Cette fois le programme ne s'appelle pas Apollo mais Artémis. La mission Artémis 1, initialement prévue en 2020, décollera vraisemblablement en juin 2021, selon un rapport d'audit indépendant. Ce premier vol d'essai se fera sans astronaute.

"Nous allons prouver ses capacités, nous allons l'envoyer au Cap (Canaveral), et nous serons prêts à renvoyer des astronautes américains sur la Lune", a déclaré Jim Bridenstine, administrateur de la Nasa.

Une femme sur la lune

Il a répété que la mission Artémis 3, celle qui enverra des astronautes fouler le sol lunaire, aura lieu d'ici cinq ans comme demandé par Donald Trump: "Notre but est d'envoyer la première femme et le prochain homme au pôle Sud de la Lune en 2024".

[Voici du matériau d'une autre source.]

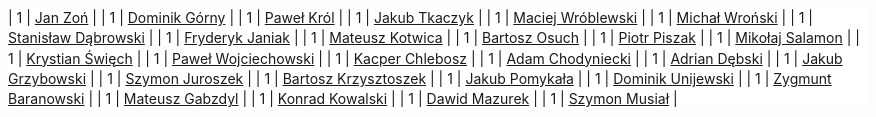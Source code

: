 | 1 | [Jan Zoń](https://www.worldcubeassociation.org/persons/2014ZOJA01) |
| 1 | [Dominik Górny](https://www.worldcubeassociation.org/persons/2015GORN01) |
| 1 | [Paweł Król](https://www.worldcubeassociation.org/persons/2015KROL01) |
| 1 | [Jakub Tkaczyk](https://www.worldcubeassociation.org/persons/2015TKAC02) |
| 1 | [Maciej Wróblewski](https://www.worldcubeassociation.org/persons/2015WROB01) |
| 1 | [Michał Wroński](https://www.worldcubeassociation.org/persons/2015WRON01) |
| 1 | [Stanisław Dąbrowski](https://www.worldcubeassociation.org/persons/2016DABR03) |
| 1 | [Fryderyk Janiak](https://www.worldcubeassociation.org/persons/2016JANI03) |
| 1 | [Mateusz Kotwica](https://www.worldcubeassociation.org/persons/2016KOTW01) |
| 1 | [Bartosz Osuch](https://www.worldcubeassociation.org/persons/2016OSUC01) |
| 1 | [Piotr Piszak](https://www.worldcubeassociation.org/persons/2016PISZ01) |
| 1 | [Mikołaj Salamon](https://www.worldcubeassociation.org/persons/2016SALA18) |
| 1 | [Krystian Święch](https://www.worldcubeassociation.org/persons/2016SWIE02) |
| 1 | [Paweł Wojciechowski](https://www.worldcubeassociation.org/persons/2016WOJC02) |
| 1 | [Kacper Chlebosz](https://www.worldcubeassociation.org/persons/2017CHLE01) |
| 1 | [Adam Chodyniecki](https://www.worldcubeassociation.org/persons/2017CHOD02) |
| 1 | [Adrian Dębski](https://www.worldcubeassociation.org/persons/2017DEBS01) |
| 1 | [Jakub Grzybowski](https://www.worldcubeassociation.org/persons/2017GRZY02) |
| 1 | [Szymon Juroszek](https://www.worldcubeassociation.org/persons/2017JURO01) |
| 1 | [Bartosz Krzysztoszek](https://www.worldcubeassociation.org/persons/2017KRZY01) |
| 1 | [Jakub Pomykała](https://www.worldcubeassociation.org/persons/2017POMY01) |
| 1 | [Dominik Unijewski](https://www.worldcubeassociation.org/persons/2017UNIJ01) |
| 1 | [Zygmunt Baranowski](https://www.worldcubeassociation.org/persons/2018BARA06) |
| 1 | [Mateusz Gabzdyl](https://www.worldcubeassociation.org/persons/2018GABZ01) |
| 1 | [Konrad Kowalski](https://www.worldcubeassociation.org/persons/2018KOWA05) |
| 1 | [Dawid Mazurek](https://www.worldcubeassociation.org/persons/2018MAZU08) |
| 1 | [Szymon Musiał](https://www.worldcubeassociation.org/persons/2018MUSI03) |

Le nouveau chef des missions habitées, Doug Loverro, a montré aux employés et à la presse le pin qu'il porte sur sa veste, et qui affiche un compte-à-rebours du nombre de jours restants jusqu'à la fin de 2024.

"Nous mettrons la première femme et le prochain homme sur la Lune avant que ce pin n'affiche zéro. Absolument garanti à 100%", a-t-il juré.

30 milliards d’euros

Les dépenses totales du programme de retour sur la Lune, en incluant SLS, Orion et les installations au sol, avoisinent 30 milliards d’euros à ce jour, selon l'inspecteur général de la Nasa.

D'ici le premier vol Artémis, la facture totale aura atteint 50 milliards (dont 8 milliards pour la seule première SLS), pour des fusées qui, contrairement à une nouvelle génération de lanceurs par SpaceX ou Blue Origin, ne sont pas réutilisables.